## EXERCISE PROMPT:
Using the records below, filter out every line that lacks "entrega" and copy the rest.

-- Opening Marker --

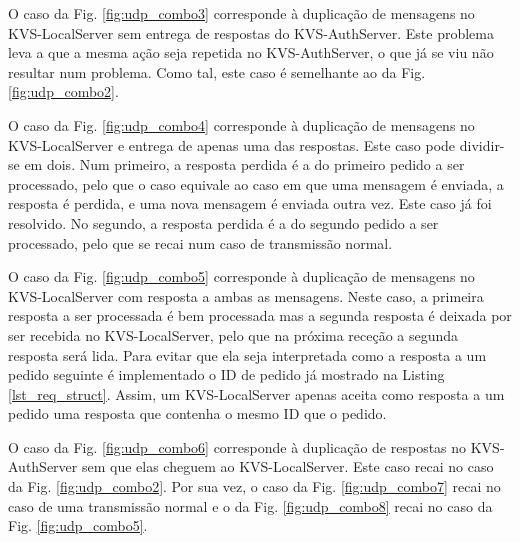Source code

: O caso da Fig. \ref{fig:udp_combo3} corresponde à duplicação de mensagens no KVS-LocalServer sem entrega de respostas do KVS-AuthServer. Este problema leva a que a mesma ação seja repetida no KVS-AuthServer, o que já se viu não resultar num problema. Como tal, este caso é semelhante ao da Fig. \ref{fig:udp_combo2}.

O caso da Fig. \ref{fig:udp_combo4} corresponde à duplicação de mensagens no KVS-LocalServer e entrega de apenas uma das respostas. Este caso pode dividir-se em dois. Num primeiro, a resposta perdida é a do primeiro pedido a ser processado, pelo que o caso equivale ao caso em que uma mensagem é enviada, a resposta é perdida, e uma nova mensagem é enviada outra vez. Este caso já foi resolvido. No segundo, a resposta perdida é a do segundo pedido a ser processado, pelo que se recai num caso de transmissão normal.

O caso da Fig. \ref{fig:udp_combo5} corresponde à duplicação de mensagens no KVS-LocalServer com resposta a ambas as mensagens. Neste caso, a primeira resposta a ser processada é bem processada mas a segunda resposta é deixada por ser recebida no KVS-LocalServer, pelo que na próxima receção a segunda resposta será lida. Para evitar que ela seja interpretada como a resposta a um pedido seguinte é implementado o ID de pedido já mostrado na Listing \ref{lst_req_struct}. Assim, um KVS-LocalServer apenas aceita como resposta a um pedido uma resposta que contenha o mesmo ID que o pedido.

O caso da Fig. \ref{fig:udp_combo6} corresponde à duplicação de respostas no KVS-AuthServer sem que elas cheguem ao KVS-LocalServer. Este caso recai no caso da Fig. \ref{fig:udp_combo2}. Por sua vez, o caso da Fig. \ref{fig:udp_combo7} recai no caso de uma transmissão normal e o da Fig. \ref{fig:udp_combo8} recai no caso da Fig. \ref{fig:udp_combo5}.

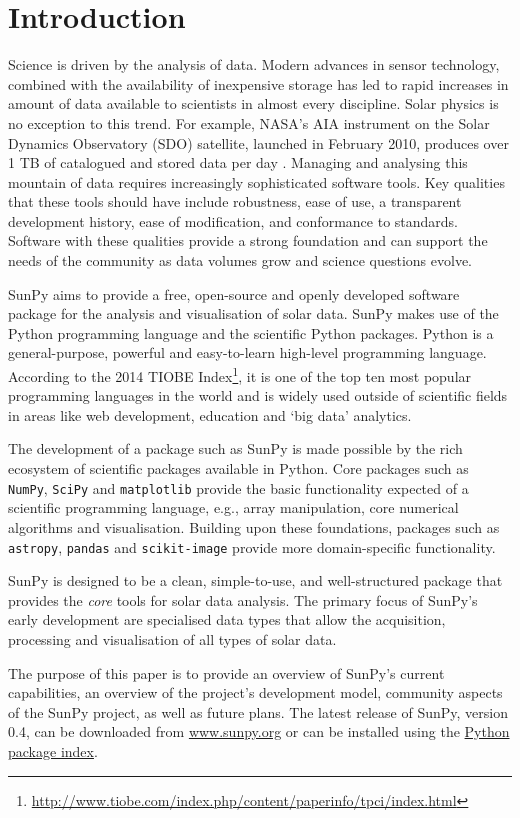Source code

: \section{Introduction}\label{sec:Intro}

Science is driven by the analysis of data. Modern advances in sensor
technology, combined with the availability of inexpensive storage has led to
rapid increases in amount of data available to scientists in almost
every discipline.  Solar physics is no exception to this trend. For example, NASA's
AIA instrument on the Solar Dynamics Observatory (SDO) satellite, launched in February 2010,
produces over 1 TB of catalogued and stored data per day \citep{aia}. Managing and
analysing this mountain of data
requires increasingly sophisticated software tools.  Key qualities
that these tools should have include robustness, ease of use, a
transparent development history, ease of modification, and conformance
to standards.  Software with these qualities provide a strong
foundation and can support the needs of the community as data
volumes grow and science questions evolve.

SunPy aims to provide a free, open-source and openly developed software package 
for the analysis and visualisation of solar data. SunPy makes use of the Python 
programming language and the scientific Python packages. Python is a general-purpose, 
powerful and easy-to-learn high-level programming language.
According to the 2014 TIOBE Index\footnote{\url{http://www.tiobe.com/index.php/content/paperinfo/tpci/index.html}},
 it is one of the top ten most popular programming languages in the world 
and is widely used outside of scientific fields in areas like web development, education 
and `big data' analytics.


The development of a package such as SunPy is made possible by the 
rich ecosystem of scientific packages available in Python. Core packages such 
as \texttt{NumPy}, \texttt{SciPy} and \texttt{matplotlib} 
provide the basic functionality expected of a scientific programming language,
e.g., array manipulation, core numerical algorithms and visualisation. 
Building upon these foundations, packages such as \texttt{astropy}, \texttt{pandas} and 
\texttt{scikit-image} provide more domain-specific functionality.

SunPy is designed to be a clean, simple-to-use, and well-structured 
package that provides the \textit{core} tools for solar data analysis. 
The primary focus of SunPy's early development are 
specialised data types that allow the acquisition, processing and 
visualisation of all types of solar data.

The purpose of this paper is to provide an overview of SunPy's current 
capabilities, an overview of the project's development model, community aspects of the 
SunPy project, as well as future plans. The latest release of SunPy, version 0.4,
can be downloaded from \href{http://sunpy.org}{www.sunpy.org} or can be
installed using the \href{http://pypi.python.org/pypi}{Python package index}.
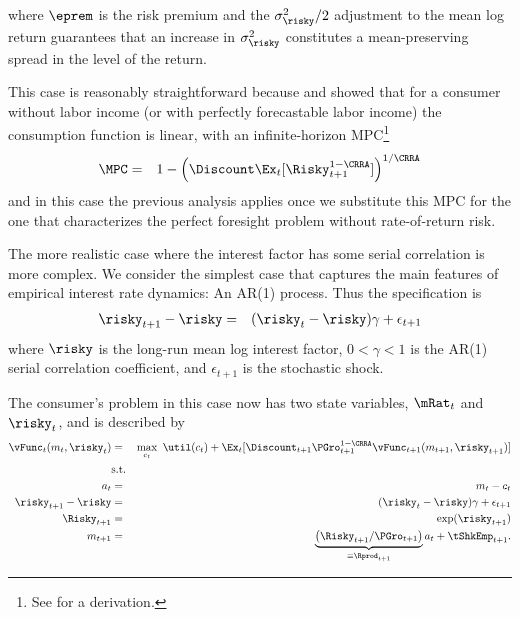 \documentclass[titlepage]{\econtex}
\begin{document}
where $\eprem$ is the risk premium and the $\sigma^{2}_{\risky}/2$ adjustment to the mean log return
guarantees that an increase in $\sigma^{2}_{\risky}$ constitutes a mean-preserving spread in the level of the return.  

This case is reasonably straightforward because \cite{merton:restat} and \cite{samuelson:portfolio} showed
that for a consumer without labor income (or with perfectly forecastable labor income) the consumption
function is linear, with an infinite-horizon MPC\footnote{See  for a derivation.}
\begin{eqnarray}
  \MPC & = & 1- \left(\Discount  \Ex_{t}[\Risky_{t+1}^{1-\CRRA}]\right)^{1/\CRRA} \label{eq:MPCExact}
\end{eqnarray}
and in this case the previous analysis applies once we substitute this MPC for the one that characterizes 
the perfect foresight problem without rate-of-return risk.  

The more realistic case where the interest factor has some serial correlation is more complex.  We consider 
the simplest case that captures the main features of empirical interest rate dynamics: An AR(1) process.  Thus
the specification is 
\begin{eqnarray}
  \risky_{t+1}-\risky & = & (\risky_{t}-\risky) \gamma + \epsilon_{t+1} 
\end{eqnarray}
where $\risky$ is the long-run mean log interest factor, $0 < \gamma < 1$ is the AR(1) serial correlation
coefficient, and $\epsilon_{t+1}$ is the stochastic shock.  

The consumer's problem in this case now has two state variables, $\mRat_{t}$ and $\risky_{t}$, and 
is described by
\begin{eqnarray}
        \null{\vFunc}_{t}({m}_{t},\risky_{t}) & = & \max_{{c}_{t}} ~ \util({c}_{t})+
        \Ex_{t}[{\Discount}_{t+1}\PGro_{t+1}^{1-\CRRA}\null{\vFunc}_{t+1}({m}_{t+1},\risky_{t+1})] \label{vtNormRisky}
\\         & \text{s.t.} &   \nonumber \\
    {a}_{t}   & = & {m}_{t}-{c}_{t} \nonumber
\\      \risky_{t+1}-\risky & = & (\risky_{t}-\risky)\gamma + \epsilon_{t+1} \notag
\\      \Risky_{t+1} & = & \exp(\risky_{t+1}) \notag
\\      {m}_{t+1} & = & \underbrace{\left(\Risky_{t+1}/\PGro_{t+1}\right)}_{\equiv \Rprod_{t+1}}{a}_{t}+\tShkEmp_{t+1} \nonumber.
\end{eqnarray}
\end{document}

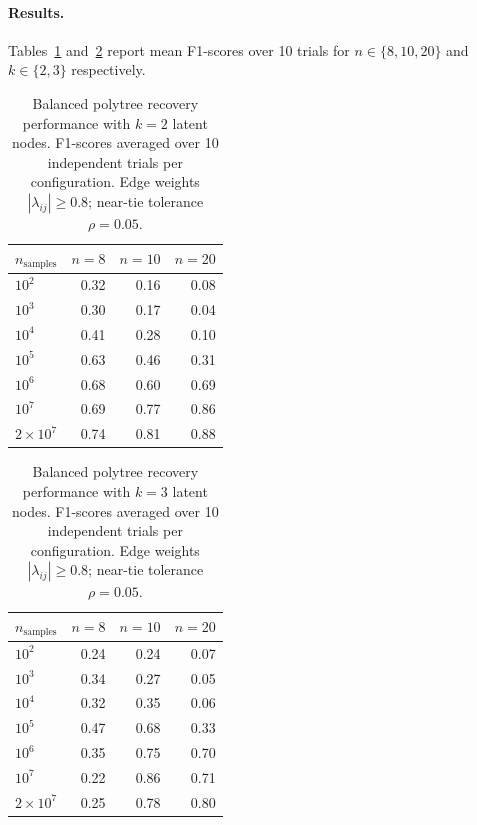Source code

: \documentclass[11pt,a4paper]{article}
\numberwithin{equation}{section}
\begin{document}
\paragraph{Results.}
Tables~\ref{tab:balanced_k2_performance} and~\ref{tab:balanced_k3_performance} report
mean F1-scores over 10 trials for $n \in \{8, 10, 20\}$ and $k \in \{2, 3\}$
respectively.

\begin{table}[h]
\centering
\caption{Balanced polytree recovery performance with $k=2$ latent nodes.
F1-scores averaged over 10 independent trials per configuration.
Edge weights $|\lambda_{ij}| \geq 0.8$; near-tie tolerance $\rho = 0.05$.}
\label{tab:balanced_k2_performance}
\begin{tabular}{lrrr}
\toprule
$n_{\text{samples}}$ & $n=8$ & $n=10$ & $n=20$ \\
\midrule
$10^2$              & 0.32 & 0.16 & 0.08 \\
$10^3$              & 0.30 & 0.17 & 0.04 \\
$10^4$              & 0.41 & 0.28 & 0.10 \\
$10^5$              & 0.63 & 0.46 & 0.31 \\
$10^6$              & 0.68 & 0.60 & 0.69 \\
$10^7$              & 0.69 & 0.77 & 0.86 \\
$2 \times 10^7$     & 0.74 & 0.81 & 0.88 \\
\bottomrule
\end{tabular}
\end{table}

\begin{table}[h]
\centering
\caption{Balanced polytree recovery performance with $k=3$ latent nodes.
F1-scores averaged over 10 independent trials per configuration.
Edge weights $|\lambda_{ij}| \geq 0.8$; near-tie tolerance $\rho = 0.05$.}
\label{tab:balanced_k3_performance}
\begin{tabular}{lrrr}
\toprule
$n_{\text{samples}}$ & $n=8$ & $n=10$ & $n=20$ \\
\midrule
$10^2$              & 0.24 & 0.24 & 0.07 \\
$10^3$              & 0.34 & 0.27 & 0.05 \\
$10^4$              & 0.32 & 0.35 & 0.06 \\
$10^5$              & 0.47 & 0.68 & 0.33 \\
$10^6$              & 0.35 & 0.75 & 0.70 \\
$10^7$              & 0.22 & 0.86 & 0.71 \\
$2 \times 10^7$     & 0.25 & 0.78 & 0.80 \\
\bottomrule
\end{tabular}
\end{table}
\end{document}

-- Closing Marker --

## TASK ANSWER:
: O caso da Fig. \ref{fig:udp_combo3} corresponde à duplicação de mensagens no KVS-LocalServer sem entrega de respostas do KVS-AuthServer. Este problema leva a que a mesma ação seja repetida no KVS-AuthServer, o que já se viu não resultar num problema. Como tal, este caso é semelhante ao da Fig. \ref{fig:udp_combo2}.
O caso da Fig. \ref{fig:udp_combo4} corresponde à duplicação de mensagens no KVS-LocalServer e entrega de apenas uma das respostas. Este caso pode dividir-se em dois. Num primeiro, a resposta perdida é a do primeiro pedido a ser processado, pelo que o caso equivale ao caso em que uma mensagem é enviada, a resposta é perdida, e uma nova mensagem é enviada outra vez. Este caso já foi resolvido. No segundo, a resposta perdida é a do segundo pedido a ser processado, pelo que se recai num caso de transmissão normal.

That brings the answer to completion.